Copy out, from the entries below, each line holding the string "probtheory".

[Data records]
+++++
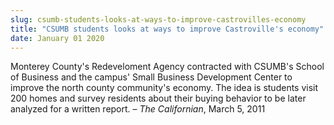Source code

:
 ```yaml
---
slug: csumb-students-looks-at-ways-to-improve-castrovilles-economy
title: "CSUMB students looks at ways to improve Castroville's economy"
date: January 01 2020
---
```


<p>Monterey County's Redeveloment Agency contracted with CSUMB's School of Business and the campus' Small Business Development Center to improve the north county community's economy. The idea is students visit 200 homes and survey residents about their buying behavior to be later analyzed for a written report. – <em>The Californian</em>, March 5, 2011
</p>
+++++
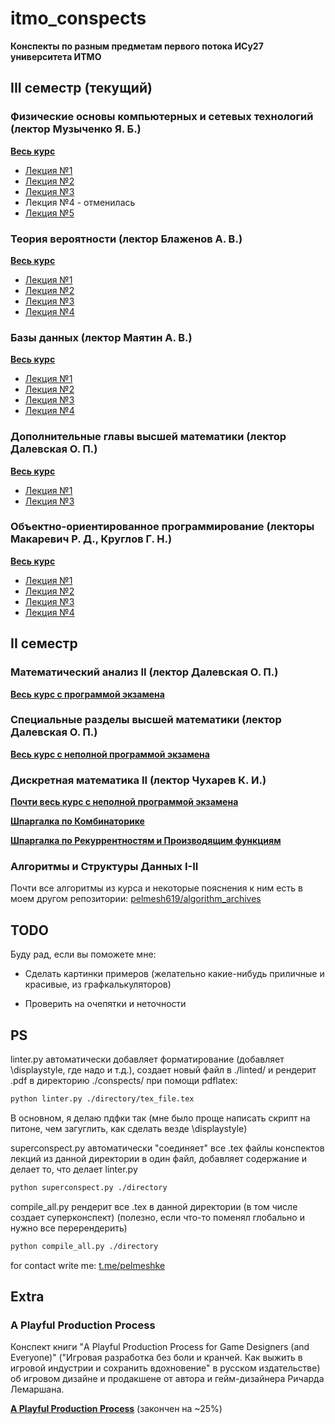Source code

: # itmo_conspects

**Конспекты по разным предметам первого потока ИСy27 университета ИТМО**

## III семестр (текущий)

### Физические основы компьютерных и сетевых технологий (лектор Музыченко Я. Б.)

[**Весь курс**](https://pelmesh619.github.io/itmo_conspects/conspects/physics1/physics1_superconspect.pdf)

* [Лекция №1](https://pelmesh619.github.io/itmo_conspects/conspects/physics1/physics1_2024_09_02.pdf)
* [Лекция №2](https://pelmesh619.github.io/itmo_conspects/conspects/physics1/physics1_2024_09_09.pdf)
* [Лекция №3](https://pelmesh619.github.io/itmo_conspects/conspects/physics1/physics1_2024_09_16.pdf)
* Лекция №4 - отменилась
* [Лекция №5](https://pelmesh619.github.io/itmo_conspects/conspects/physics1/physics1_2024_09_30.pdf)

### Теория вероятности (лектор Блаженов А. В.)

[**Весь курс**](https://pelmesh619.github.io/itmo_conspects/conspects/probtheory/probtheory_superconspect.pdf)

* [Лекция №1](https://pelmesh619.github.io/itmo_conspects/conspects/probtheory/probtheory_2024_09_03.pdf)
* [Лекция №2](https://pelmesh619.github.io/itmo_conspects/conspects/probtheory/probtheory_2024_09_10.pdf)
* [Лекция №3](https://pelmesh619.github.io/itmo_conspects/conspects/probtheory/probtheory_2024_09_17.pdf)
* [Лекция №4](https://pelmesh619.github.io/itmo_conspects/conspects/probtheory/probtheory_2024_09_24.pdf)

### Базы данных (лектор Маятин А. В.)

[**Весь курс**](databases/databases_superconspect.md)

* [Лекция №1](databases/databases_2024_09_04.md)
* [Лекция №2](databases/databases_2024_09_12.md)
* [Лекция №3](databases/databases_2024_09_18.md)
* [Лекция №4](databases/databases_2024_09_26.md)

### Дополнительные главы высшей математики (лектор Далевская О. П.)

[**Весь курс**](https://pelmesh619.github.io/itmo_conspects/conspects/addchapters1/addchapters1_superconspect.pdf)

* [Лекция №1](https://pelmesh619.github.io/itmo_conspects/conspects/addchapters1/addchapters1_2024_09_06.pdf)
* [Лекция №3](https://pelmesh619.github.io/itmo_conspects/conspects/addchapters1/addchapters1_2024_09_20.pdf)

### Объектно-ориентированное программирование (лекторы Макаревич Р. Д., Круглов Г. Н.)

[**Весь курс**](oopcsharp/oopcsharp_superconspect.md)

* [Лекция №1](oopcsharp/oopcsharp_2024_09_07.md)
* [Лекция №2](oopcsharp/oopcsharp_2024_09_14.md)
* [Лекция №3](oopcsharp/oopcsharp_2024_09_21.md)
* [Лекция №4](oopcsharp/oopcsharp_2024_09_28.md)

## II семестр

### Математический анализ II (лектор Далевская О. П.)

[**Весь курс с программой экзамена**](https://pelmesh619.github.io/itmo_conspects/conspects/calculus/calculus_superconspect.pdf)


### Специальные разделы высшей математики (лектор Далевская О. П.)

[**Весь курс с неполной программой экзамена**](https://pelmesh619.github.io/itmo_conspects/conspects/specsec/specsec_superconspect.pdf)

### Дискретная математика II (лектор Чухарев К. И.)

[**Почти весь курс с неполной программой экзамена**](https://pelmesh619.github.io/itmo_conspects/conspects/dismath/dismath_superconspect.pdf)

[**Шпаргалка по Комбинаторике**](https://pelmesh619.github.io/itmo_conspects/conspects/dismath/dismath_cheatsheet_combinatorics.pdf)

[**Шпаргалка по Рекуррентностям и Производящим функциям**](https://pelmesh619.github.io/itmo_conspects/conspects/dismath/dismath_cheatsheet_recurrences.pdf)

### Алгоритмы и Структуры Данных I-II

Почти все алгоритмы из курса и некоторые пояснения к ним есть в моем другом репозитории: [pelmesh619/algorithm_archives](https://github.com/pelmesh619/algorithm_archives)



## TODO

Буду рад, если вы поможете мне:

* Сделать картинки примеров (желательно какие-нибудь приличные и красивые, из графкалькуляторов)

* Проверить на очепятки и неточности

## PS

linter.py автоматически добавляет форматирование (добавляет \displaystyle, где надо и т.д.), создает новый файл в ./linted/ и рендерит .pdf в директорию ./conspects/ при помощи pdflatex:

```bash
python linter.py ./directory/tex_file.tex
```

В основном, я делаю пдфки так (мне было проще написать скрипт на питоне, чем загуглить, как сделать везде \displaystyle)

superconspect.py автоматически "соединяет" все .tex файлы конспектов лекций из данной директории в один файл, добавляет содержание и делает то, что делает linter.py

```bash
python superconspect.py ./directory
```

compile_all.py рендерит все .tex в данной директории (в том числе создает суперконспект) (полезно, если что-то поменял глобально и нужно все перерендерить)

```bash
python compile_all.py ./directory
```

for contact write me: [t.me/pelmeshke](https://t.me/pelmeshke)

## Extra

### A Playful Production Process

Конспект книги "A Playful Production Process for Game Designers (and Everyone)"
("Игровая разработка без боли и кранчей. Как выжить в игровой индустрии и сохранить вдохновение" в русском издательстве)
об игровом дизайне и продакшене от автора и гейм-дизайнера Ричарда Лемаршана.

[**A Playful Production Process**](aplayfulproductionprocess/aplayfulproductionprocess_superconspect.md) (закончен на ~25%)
+++++
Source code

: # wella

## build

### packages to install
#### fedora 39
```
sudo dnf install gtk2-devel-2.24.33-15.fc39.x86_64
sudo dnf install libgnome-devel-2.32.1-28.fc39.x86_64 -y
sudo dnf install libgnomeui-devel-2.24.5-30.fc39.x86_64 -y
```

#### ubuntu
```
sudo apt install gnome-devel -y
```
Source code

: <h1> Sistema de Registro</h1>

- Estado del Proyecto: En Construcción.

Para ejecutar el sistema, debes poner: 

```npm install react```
+++++
**EXERCISE ANSWER:**
[**Весь курс**](https://pelmesh619.github.io/itmo_conspects/conspects/probtheory/probtheory_superconspect.pdf)
* [Лекция №1](https://pelmesh619.github.io/itmo_conspects/conspects/probtheory/probtheory_2024_09_03.pdf)
* [Лекция №2](https://pelmesh619.github.io/itmo_conspects/conspects/probtheory/probtheory_2024_09_10.pdf)
* [Лекция №3](https://pelmesh619.github.io/itmo_conspects/conspects/probtheory/probtheory_2024_09_17.pdf)
* [Лекция №4](https://pelmesh619.github.io/itmo_conspects/conspects/probtheory/probtheory_2024_09_24.pdf)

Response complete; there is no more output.